> [TASK TO COMPLETE]: How many lines of the entries below include the word "Venus"? Answer with the number alone.

(Stored items)
◆ ◆ ◆ ◆ ◆ ◆ ◆

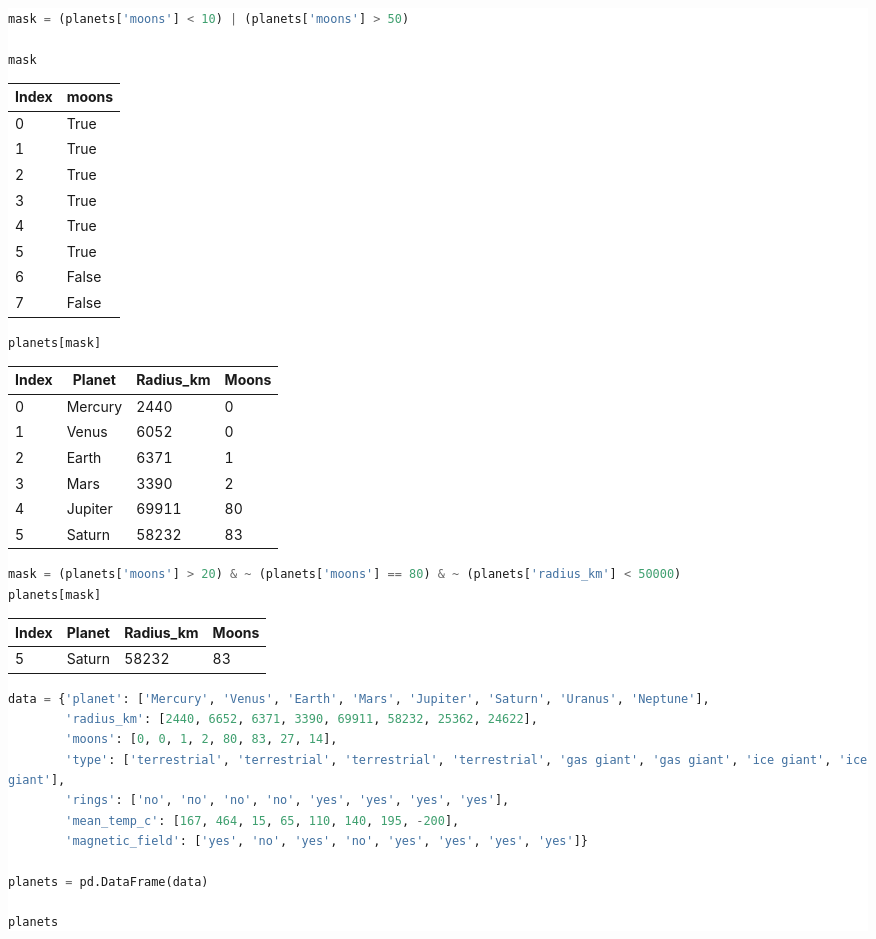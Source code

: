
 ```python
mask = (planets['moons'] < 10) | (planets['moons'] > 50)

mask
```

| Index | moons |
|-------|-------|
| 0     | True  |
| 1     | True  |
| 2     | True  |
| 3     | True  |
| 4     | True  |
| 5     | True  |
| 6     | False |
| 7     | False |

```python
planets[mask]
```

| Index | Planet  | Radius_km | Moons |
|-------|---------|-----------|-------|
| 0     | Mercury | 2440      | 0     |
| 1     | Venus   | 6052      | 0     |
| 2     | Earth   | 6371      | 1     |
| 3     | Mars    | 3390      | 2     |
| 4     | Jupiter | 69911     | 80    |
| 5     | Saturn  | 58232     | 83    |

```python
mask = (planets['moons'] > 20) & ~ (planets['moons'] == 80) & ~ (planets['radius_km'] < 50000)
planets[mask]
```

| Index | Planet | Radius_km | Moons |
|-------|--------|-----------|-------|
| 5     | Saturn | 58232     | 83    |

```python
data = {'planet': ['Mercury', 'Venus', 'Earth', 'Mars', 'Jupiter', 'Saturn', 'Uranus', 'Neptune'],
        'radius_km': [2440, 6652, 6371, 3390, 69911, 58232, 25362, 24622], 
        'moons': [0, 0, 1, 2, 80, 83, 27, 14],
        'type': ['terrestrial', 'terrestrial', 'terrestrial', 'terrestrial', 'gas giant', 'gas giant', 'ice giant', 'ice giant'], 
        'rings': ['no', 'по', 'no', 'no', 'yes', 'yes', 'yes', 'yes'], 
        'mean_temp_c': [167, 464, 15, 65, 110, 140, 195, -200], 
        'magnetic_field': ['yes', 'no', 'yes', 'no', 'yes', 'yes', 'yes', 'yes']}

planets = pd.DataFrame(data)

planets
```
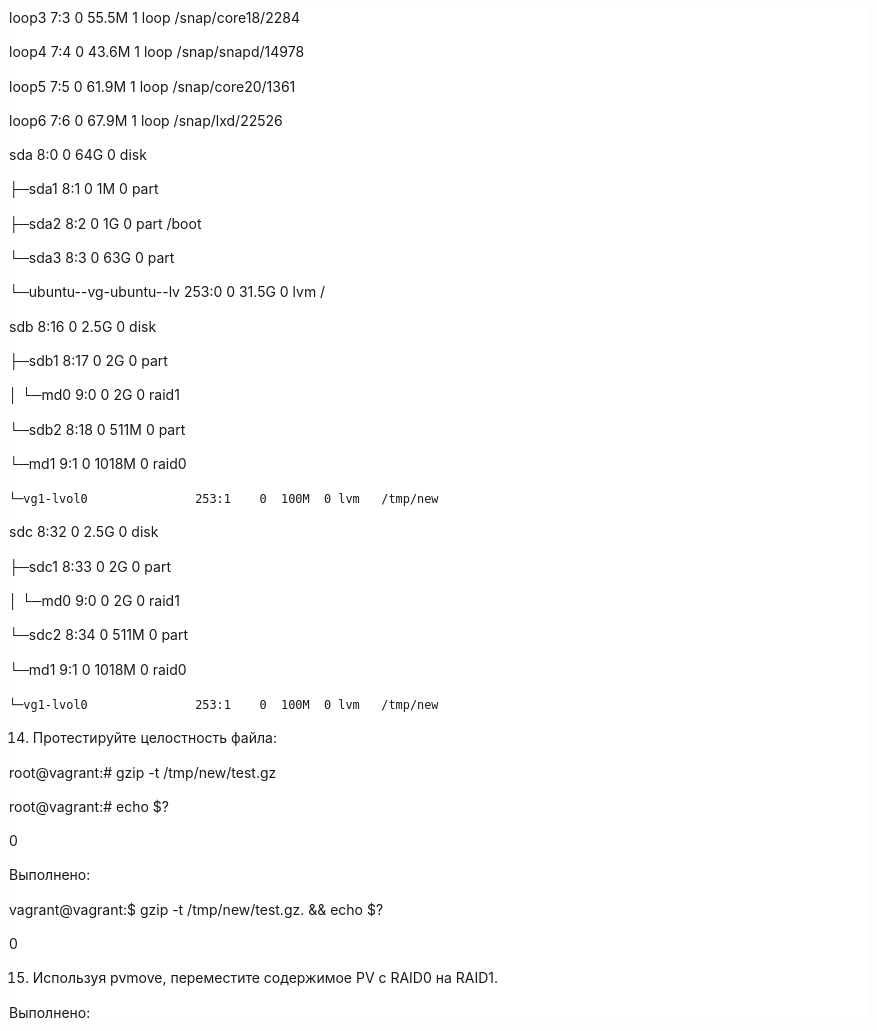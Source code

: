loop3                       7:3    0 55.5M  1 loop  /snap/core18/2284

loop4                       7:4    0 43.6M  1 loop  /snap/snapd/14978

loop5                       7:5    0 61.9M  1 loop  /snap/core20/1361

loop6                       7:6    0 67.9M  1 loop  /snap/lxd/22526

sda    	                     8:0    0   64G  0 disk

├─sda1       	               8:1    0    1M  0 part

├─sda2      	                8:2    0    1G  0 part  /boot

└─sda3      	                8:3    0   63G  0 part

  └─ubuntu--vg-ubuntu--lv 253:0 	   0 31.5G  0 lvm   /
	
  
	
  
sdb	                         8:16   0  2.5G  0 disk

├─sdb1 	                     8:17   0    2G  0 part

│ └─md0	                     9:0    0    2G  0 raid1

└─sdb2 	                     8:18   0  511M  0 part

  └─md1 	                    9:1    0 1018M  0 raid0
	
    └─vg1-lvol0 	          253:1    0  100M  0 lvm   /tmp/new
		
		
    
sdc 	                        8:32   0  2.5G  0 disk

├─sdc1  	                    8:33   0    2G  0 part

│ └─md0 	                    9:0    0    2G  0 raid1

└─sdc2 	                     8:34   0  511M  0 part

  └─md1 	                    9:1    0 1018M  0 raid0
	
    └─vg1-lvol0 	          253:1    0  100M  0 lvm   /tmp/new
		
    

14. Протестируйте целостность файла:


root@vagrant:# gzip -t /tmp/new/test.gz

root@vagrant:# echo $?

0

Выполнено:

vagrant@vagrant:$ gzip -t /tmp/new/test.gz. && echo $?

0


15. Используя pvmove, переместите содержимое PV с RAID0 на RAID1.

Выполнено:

◆ ◆ ◆ ◆ ◆ ◆ ◆

> [SOLUTION TO THE PROBLEM]: 2